----- Data supplied -----

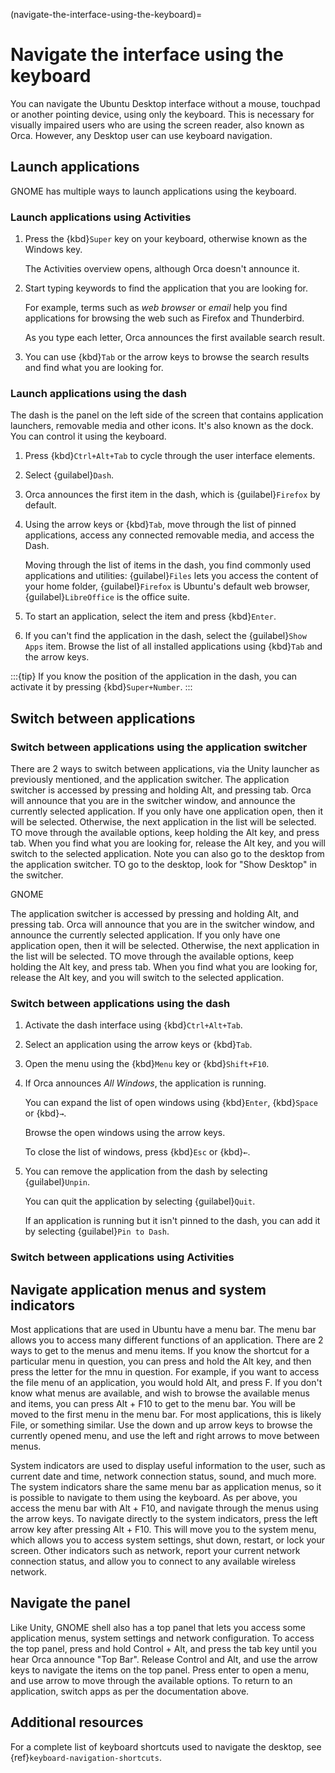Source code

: (navigate-the-interface-using-the-keyboard)=
# Navigate the interface using the keyboard

You can navigate the Ubuntu Desktop interface without a mouse, touchpad or another pointing device, using only the keyboard. This is necessary for visually impaired users who are using the screen reader, also known as Orca. However, any Desktop user can use keyboard navigation.

## Launch applications

GNOME has multiple ways to launch applications using the keyboard. 

### Launch applications using Activities

1. Press the {kbd}`Super` key on your keyboard, otherwise known as the Windows key.

    The Activities overview opens, although Orca doesn't announce it.

2. Start typing keywords to find the application that you are looking for.

    For example, terms such as *web browser* or *email* help you find applications for browsing the web such as Firefox and Thunderbird.

    As you type each letter, Orca announces the first available search result.

3. You can use {kbd}`Tab` or the arrow keys to browse the search results and find what you are looking for.


### Launch applications using the dash

The dash is the panel on the left side of the screen that contains application launchers, removable media and other icons. It's also known as the dock. You can control it using the keyboard.

1. Press {kbd}`Ctrl+Alt+Tab` to cycle through the user interface elements.
2. Select {guilabel}`Dash`.
3. Orca announces the first item in the dash, which is {guilabel}`Firefox` by default.
4. Using the arrow keys or {kbd}`Tab`, move through the list of pinned applications, access any connected removable media, and access the Dash.

    Moving through the list of items in the dash, you find commonly used applications and utilities: {guilabel}`Files` lets you access the content of your home folder, {guilabel}`Firefox` is Ubuntu's default web browser, {guilabel}`LibreOffice` is the office suite.

5. To start an application, select the item and press {kbd}`Enter`.
6. If you can't find the application in the dash, select the {guilabel}`Show Apps` item. Browse the list of all installed applications using {kbd}`Tab` and the arrow keys.

:::{tip}
If you know the position of the application in the dash, you can activate it by pressing {kbd}`Super+Number`.
:::

## Switch between applications

### Switch between applications using the application switcher

There are 2 ways to switch between applications, via the Unity launcher as previously mentioned, and the application switcher. The application switcher is accessed by pressing and holding Alt, and pressing tab. Orca will announce that you are in the switcher window, and announce the currently selected application. If you only have one application open, then it will be selected. Otherwise, the next application in the list will be selected. TO move through the available options, keep holding the Alt key, and press tab. When you find what you are looking for, release the Alt key, and you will switch to the selected application. Note you can also go to the desktop from the application switcher. TO go to the desktop, look for "Show Desktop" in the switcher.

GNOME

The application switcher is accessed by pressing and holding Alt, and pressing tab. Orca will announce that you are in the switcher window, and announce the currently selected application. If you only have one application open, then it will be selected. Otherwise, the next application in the list will be selected. TO move through the available options, keep holding the Alt key, and press tab. When you find what you are looking for, release the Alt key, and you will switch to the selected application.

### Switch between applications using the dash

1. Activate the dash interface using {kbd}`Ctrl+Alt+Tab`.
2. Select an application using the arrow keys or {kbd}`Tab`.
3. Open the menu using the {kbd}`Menu` key or {kbd}`Shift+F10`.
4. If Orca announces *All Windows*, the application is running.

    You can expand the list of open windows using {kbd}`Enter`, {kbd}`Space` or {kbd}`→`.

    Browse the open windows using the arrow keys.

    To close the list of windows, press {kbd}`Esc` or {kbd}`←`.

5. You can remove the application from the dash by selecting {guilabel}`Unpin`.

    You can quit the application by selecting {guilabel}`Quit`.

    If an application is running but it isn't pinned to the dash, you can add it by selecting {guilabel}`Pin to Dash`.

### Switch between applications using Activities

## Navigate application menus and system indicators

Most applications that are used in Ubuntu have a menu bar. The menu bar allows you to access many different functions of an application. There are 2 ways to get to the menus and menu items. If you know the shortcut for a particular menu in question, you can press and hold the Alt key, and then press the letter for the mnu in question. For example, if you want to access the file menu of an application, you would hold Alt, and press F. If you don't know what menus are available, and wish to browse the available menus and items, you can press Alt + F10 to get to the menu bar. You will be moved to the first menu in the menu bar. For most applications, this is likely File, or something similar. Use the down and up arrow keys to browse the currently opened menu, and use the left and right arrows to move between menus.

System indicators are used to display useful information to the user, such as current date and time, network connection status, sound, and much more. The system indicators share the same menu bar as application menus, so it is possible to navigate to them using the keyboard. As per above, you access the menu bar with Alt + F10, and navigate through the menus using the arrow keys. To navigate directly to the system indicators, press the left arrow key after pressing Alt + F10. This will move you to the system menu, which allows you to access system settings, shut down, restart, or lock your screen. Other indicators such as network, report your current network connection status, and allow you to connect to any available wireless network.

## Navigate the panel

Like Unity, GNOME shell also has a top panel that lets you access some application menus, system settings and network configuration. To access the top panel, press and hold Control + Alt, and press the tab key until you hear Orca announce "Top Bar". Release Control and Alt, and use the arrow keys to navigate the items on the top panel. Press enter to open a menu, and use arrow to move through the available options. To return to an application, switch apps as per the documentation above.

## Additional resources

For a complete list of keyboard shortcuts used to navigate the desktop, see {ref}`keyboard-navigation-shortcuts`.

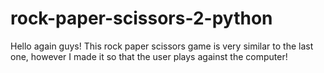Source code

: # rock-paper-scissors-2-python
Hello again guys! This rock paper scissors game is very similar to the last one, however I made it so that the user plays against the computer!
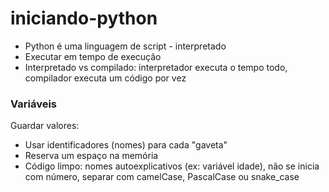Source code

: # iniciando-python

<p>
  <ul>
    <li>Python é uma linguagem de script - interpretado</li>
    <li>Executar em tempo de execução</li>
    <li>Interpretado vs compilado: interpretador executa o tempo todo, compilador executa um código por vez</li>
  </ul>
</p>

<h3>Variáveis</h3>
<p>Guardar valores:</p>
<ul>
  <li>Usar identificadores (nomes) para cada "gaveta"</li>
  <li>Reserva um espaço na memória</li>
  <li>Código limpo: nomes autoexplicativos (ex: variável idade), não se inicia com número, separar com camelCase, PascalCase ou snake_case</li>
</ul>
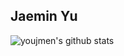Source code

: ## Jaemin Yu

<!--START_SECTION:SHOW_COMMIT-->
<!--END_SECTION:SHOW_DAYS_OF_WEEK-->

![youjmen's github stats](https://github-readme-stats.vercel.app/api?username=youjmen&show_icons=true)
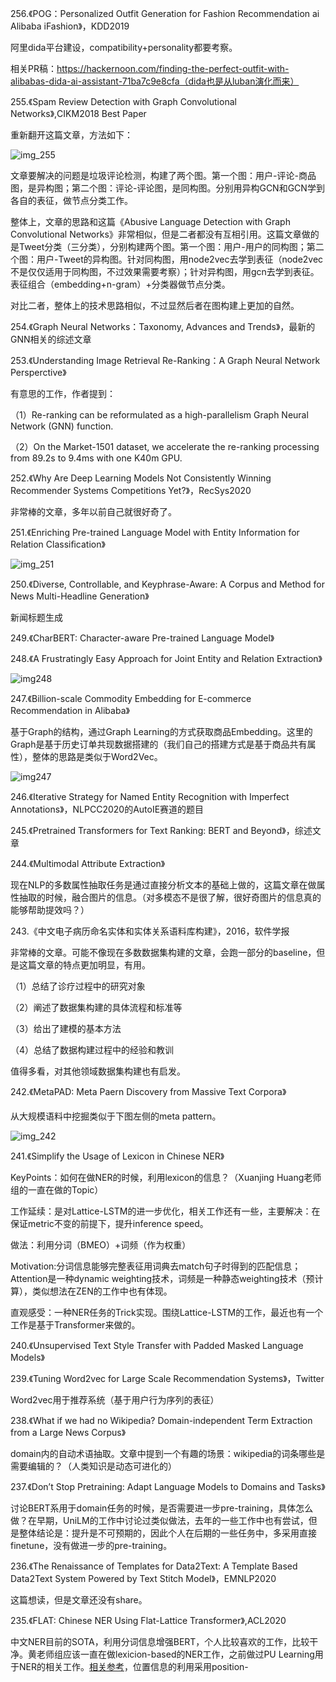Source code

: 256.《POG：Personalized Outfit Generation for Fashion Recommendation ai Alibaba iFashion》，KDD2019

阿里dida平台建设，compatibility+personality都要考察。

相关PR稿：https://hackernoon.com/finding-the-perfect-outfit-with-alibabas-dida-ai-assistant-71ba7c9e8cfa（dida也是从luban演化而来）

255.《Spam Review Detection with Graph Convolutional Networks》,CIKM2018 Best Paper

重新翻开这篇文章，方法如下：

![img_255](https://ftp.bmp.ovh/imgs/2020/12/42595b8c0cace4ad.png)

文章要解决的问题是垃圾评论检测，构建了两个图。第一个图：用户-评论-商品图，是异构图；第二个图：评论-评论图，是同构图。分别用异构GCN和GCN学到各自的表征，做节点分类工作。

整体上，文章的思路和这篇《Abusive Language Detection with Graph Convolutional Networks》非常相似，但是二者都没有互相引用。这篇文章做的是Tweet分类（三分类），分别构建两个图。第一个图：用户-用户的同构图；第二个图：用户-Tweet的异构图。针对同构图，用node2vec去学到表征（node2vec不是仅仅适用于同构图，不过效果需要考察）；针对异构图，用gcn去学到表征。表征组合（embedding+n-gram）+分类器做节点分类。

对比二者，整体上的技术思路相似，不过显然后者在图构建上更加的自然。

254.《Graph Neural Networks：Taxonomy, Advances and Trends》，最新的GNN相关的综述文章

253.《Understanding Image Retrieval Re-Ranking：A Graph Neural Network Persperctive》

有意思的工作，作者提到：

  （1）Re-ranking can be reformulated as a high-parallelism Graph Neural Network (GNN) function.

  （2）On the Market-1501 dataset, we accelerate the re-ranking processing from 89.2s to 9.4ms with one K40m GPU.

252.《Why Are Deep Learning Models Not Consistently Winning Recommender Systems Competitions Yet?》，RecSys2020

非常棒的文章，多年以前自己就很好奇了。

251.《Enriching Pre-trained Language Model with Entity Information for Relation Classiﬁcation》

![img_251](https://ftp.bmp.ovh/imgs/2020/11/fd20de4ee9f75cfc.png)

250.《Diverse, Controllable, and Keyphrase-Aware:
A Corpus and Method for News Multi-Headline Generation》

新闻标题生成

249.《CharBERT: Character-aware Pre-trained Language Model》

248.《A Frustratingly Easy Approach for Joint Entity and Relation Extraction》

![img248](https://ftp.bmp.ovh/imgs/2020/11/34e4c031463fcc48.jpg)


247.《Billion-scale Commodity Embedding for E-commerce Recommendation in Alibaba》

基于Graph的结构，通过Graph Learning的方式获取商品Embedding。这里的Graph是基于历史订单共现数据搭建的（我们自己的搭建方式是基于商品共有属性），整体的思路是类似于Word2Vec。

![img247](https://wx4.sinaimg.cn/mw690/aba7d18bly1gk9s6fxsdhj211a0d679c.jpg)

246.《Iterative Strategy for Named Entity Recognition with Imperfect Annotations》，NLPCC2020的AutoIE赛道的题目

245.《Pretrained Transformers for Text Ranking: BERT and Beyond》，综述文章

244.《Multimodal Attribute Extraction》

现在NLP的多数属性抽取任务是通过直接分析文本的基础上做的，这篇文章在做属性抽取的时候，融合图片的信息。（对多模态不是很了解，很好奇图片的信息真的能够帮助提效吗？）

243.《中文电子病历命名实体和实体关系语料库构建》，2016，软件学报

非常棒的文章。可能不像现在多数数据集构建的文章，会跑一部分的baseline，但是这篇文章的特点更加明显，有用。

（1）总结了诊疗过程中的研究对象

（2）阐述了数据集构建的具体流程和标准等

（3）给出了建模的基本方法

（4）总结了数据构建过程中的经验和教训

值得多看，对其他领域数据集构建也有启发。

242.《MetaPAD: Meta Paern Discovery from Massive Text Corpora》

从大规模语料中挖掘类似于下图左侧的meta pattern。

![img_242](https://wx2.sinaimg.cn/mw690/aba7d18bly1gjmynkys55j20np0gadka.jpg)

241.《Simplify the Usage of Lexicon in Chinese NER》

KeyPoints：如何在做NER的时候，利用lexicon的信息？（Xuanjing Huang老师组的一直在做的Topic）

工作延续：是对Lattice-LSTM的进一步优化，相关工作还有一些，主要解决：在保证metric不变的前提下，提升inference speed。

做法：利用分词（BMEO）+词频（作为权重）

Motivation:分词信息能够完整表征用词典去match句子时得到的匹配信息；Attention是一种dynamic weighting技术，词频是一种静态weighting技术（预计算），类似想法在ZEN的工作中也有体现。

直观感受：一种NER任务的Trick实现。围绕Lattice-LSTM的工作，最近也有一个工作是基于Transformer来做的。

240.《Unsupervised Text Style Transfer with Padded Masked Language Models》

239.《Tuning Word2vec for Large Scale Recommendation Systems》，Twitter

Word2vec用于推荐系统（基于用户行为序列的表征）

238.《What if we had no Wikipedia? Domain-independent Term Extraction from a Large News Corpus》

domain内的自动术语抽取。文章中提到一个有趣的场景：wikipedia的词条哪些是需要编辑的？（人类知识是动态可进化的）

237.《Don’t Stop Pretraining: Adapt Language Models to Domains and Tasks》

讨论BERT系用于domain任务的时候，是否需要进一步pre-training，具体怎么做？在早期，UniLM的工作中讨论过类似做法，去年的一些工作中也有尝试，但是整体结论是：提升是不可预期的，因此个人在后期的一些任务中，多采用直接finetune，没有做进一步的pre-training。

236.《The Renaissance of Templates for Data2Text: A Template Based Data2Text System Powered by Text Stitch Model》，EMNLP2020

这篇想读，但是文章还没有share。

235.《FLAT: Chinese NER Using Flat-Lattice Transformer》,ACL2020

中文NER目前的SOTA，利用分词信息增强BERT，个人比较喜欢的工作，比较干净。黄老师组应该一直在做lexicion-based的NER工作，之前做过PU Learning用于NER的相关工作。[相关参考](https://mp.weixin.qq.com/s?__biz=MzIwNzc2NTk0NQ==&mid=2247497102&idx=1&sn=cedddfa134b0a2e0ca30b3f033560eb2&chksm=970fdd58a078544e75a84939682ca36a3dc412c93853f5377d3a17dcc3c5c399567994a34ea1&scene=178#rd)，位置信息的利用采用position-
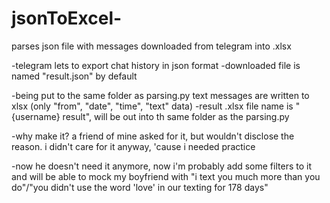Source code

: # jsonToExcel-
parses json file with messages downloaded from telegram into .xlsx

-telegram lets to export chat history in json format
-downloaded file is named "result.json" by default

-being put to the same folder as parsing.py text messages are written to xlsx (only "from", "date", "time", "text" data)
-result .xlsx file name is "{username} result", will be out into th same folder as the parsing.py

-why make it? a friend of mine asked for it, but wouldn't disclose the reason. i didn't care for it anyway, 'cause i needed practice

-now he doesn't need it anymore, now i'm probably add some filters to it and will be able to mock my boyfriend with "i text you much more than you do"/"you didn't use the word 'love' in our texting for 178 days"
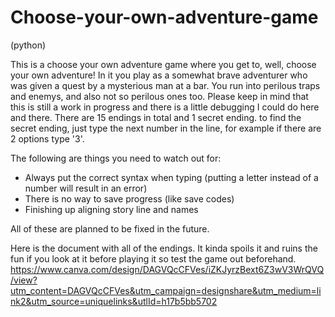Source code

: # Choose-your-own-adventure-game
(python)

This is a choose your own adventure game where you get to, well, choose your own adventure! 
In it you play as a somewhat brave adventurer who was given a quest by a mysterious man at a bar. You run into perilous traps and enemys, and also not so perilous ones too.
Please keep in mind that this is still a work in progress and there is a little debugging I could do here and there.
There are 15 endings in total and 1 secret ending. to find the secret ending, just type the next number in the line, for example if there are 2 options type '3'.

The following are things you need to watch out for:
  - Always put the correct syntax when typing (putting a letter instead of a number will result in an error)
  - There is no way to save progress (like save codes)
  - Finishing up aligning story line and names

All of these are planned to be fixed in the future.

Here is the document with all of the endings. It kinda spoils it and ruins the fun if you look at it before playing it so test the game out beforehand. 
https://www.canva.com/design/DAGVQcCFVes/iZKJyrzBext6Z3wV3WrQVQ/view?utm_content=DAGVQcCFVes&utm_campaign=designshare&utm_medium=link2&utm_source=uniquelinks&utlId=h17b5bb5702

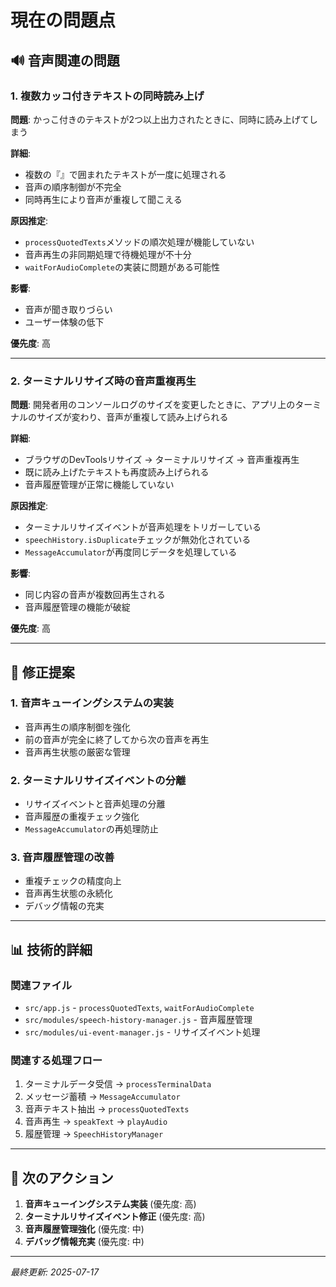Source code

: # 現在の問題点

## 🔊 音声関連の問題

### 1. 複数カッコ付きテキストの同時読み上げ
**問題**: かっこ付きのテキストが2つ以上出力されたときに、同時に読み上げてしまう

**詳細**:
- 複数の『』で囲まれたテキストが一度に処理される
- 音声の順序制御が不完全
- 同時再生により音声が重複して聞こえる

**原因推定**:
- `processQuotedTexts`メソッドの順次処理が機能していない
- 音声再生の非同期処理で待機処理が不十分
- `waitForAudioComplete`の実装に問題がある可能性

**影響**:
- 音声が聞き取りづらい
- ユーザー体験の低下

**優先度**: 高

---

### 2. ターミナルリサイズ時の音声重複再生
**問題**: 開発者用のコンソールログのサイズを変更したときに、アプリ上のターミナルのサイズが変わり、音声が重複して読み上げられる

**詳細**:
- ブラウザのDevToolsリサイズ → ターミナルリサイズ → 音声重複再生
- 既に読み上げたテキストも再度読み上げられる
- 音声履歴管理が正常に機能していない

**原因推定**:
- ターミナルリサイズイベントが音声処理をトリガーしている
- `speechHistory.isDuplicate`チェックが無効化されている
- `MessageAccumulator`が再度同じデータを処理している

**影響**:
- 同じ内容の音声が複数回再生される
- 音声履歴管理の機能が破綻

**優先度**: 高

---

## 🔧 修正提案

### 1. 音声キューイングシステムの実装
- 音声再生の順序制御を強化
- 前の音声が完全に終了してから次の音声を再生
- 音声再生状態の厳密な管理

### 2. ターミナルリサイズイベントの分離
- リサイズイベントと音声処理の分離
- 音声履歴の重複チェック強化
- `MessageAccumulator`の再処理防止

### 3. 音声履歴管理の改善
- 重複チェックの精度向上
- 音声再生状態の永続化
- デバッグ情報の充実

---

## 📊 技術的詳細

### 関連ファイル
- `src/app.js` - `processQuotedTexts`, `waitForAudioComplete`
- `src/modules/speech-history-manager.js` - 音声履歴管理
- `src/modules/ui-event-manager.js` - リサイズイベント処理

### 関連する処理フロー
1. ターミナルデータ受信 → `processTerminalData`
2. メッセージ蓄積 → `MessageAccumulator`
3. 音声テキスト抽出 → `processQuotedTexts`
4. 音声再生 → `speakText` → `playAudio`
5. 履歴管理 → `SpeechHistoryManager`

---

## 🎯 次のアクション

1. **音声キューイングシステム実装** (優先度: 高)
2. **ターミナルリサイズイベント修正** (優先度: 高)
3. **音声履歴管理強化** (優先度: 中)
4. **デバッグ情報充実** (優先度: 中)

---

*最終更新: 2025-07-17*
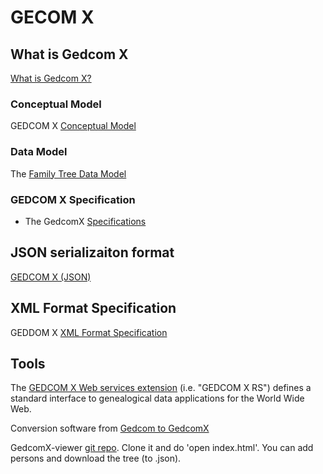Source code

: # GECOM X

## What is Gedcom X

[What is Gedcom X?](https://www.familysearch.org/developers/docs/guides/gedcom-x)

### Conceptual Model

GEDCOM X [Conceptual Model](https://github.com/FamilySearch/gedcomx/blob/master/specifications/conceptual-model-specification.md)

### Data Model

The [Family Tree Data Model](https://www.familysearch.org/developers/docs/guides/FamilyTree-data-objects)

### GEDCOM X Specification

- The GedcomX [Specifications](http://www.gedcomx.org/Specifications.html)

## JSON serializaiton format

[GEDCOM X (JSON)](https://www.familysearch.org/developers/docs/api/gx_json)

## XML Format Specification

GEDDOM X [XML Format Specification](https://github.com/FamilySearch/gedcomx/blob/master/specifications/xml-format-specification.md)

## Tools

The [GEDCOM X Web services extension](http://rs.gedcomx.org/) (i.e. "GEDCOM X RS") defines a standard interface to genealogical data applications for the World Wide Web.

Conversion software from [Gedcom to GedcomX](https://github.com/FamilySearch/gedcom5-conversion)

GedcomX-viewer [git repo](https://github.com/FamilySearch/gedcomx-viewer). Clone it and do 'open index.html'. You can add persons and download the tree (to .json).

-----

Task item →
Of all the entries above, retype exactly the lines from the line with "Most applications that" to the line with "## Navigate the panel", both included, and no others.

Response for this exercise →
Most applications that are used in Ubuntu have a menu bar. The menu bar allows you to access many different functions of an application. There are 2 ways to get to the menus and menu items. If you know the shortcut for a particular menu in question, you can press and hold the Alt key, and then press the letter for the mnu in question. For example, if you want to access the file menu of an application, you would hold Alt, and press F. If you don't know what menus are available, and wish to browse the available menus and items, you can press Alt + F10 to get to the menu bar. You will be moved to the first menu in the menu bar. For most applications, this is likely File, or something similar. Use the down and up arrow keys to browse the currently opened menu, and use the left and right arrows to move between menus.

System indicators are used to display useful information to the user, such as current date and time, network connection status, sound, and much more. The system indicators share the same menu bar as application menus, so it is possible to navigate to them using the keyboard. As per above, you access the menu bar with Alt + F10, and navigate through the menus using the arrow keys. To navigate directly to the system indicators, press the left arrow key after pressing Alt + F10. This will move you to the system menu, which allows you to access system settings, shut down, restart, or lock your screen. Other indicators such as network, report your current network connection status, and allow you to connect to any available wireless network.

## Navigate the panel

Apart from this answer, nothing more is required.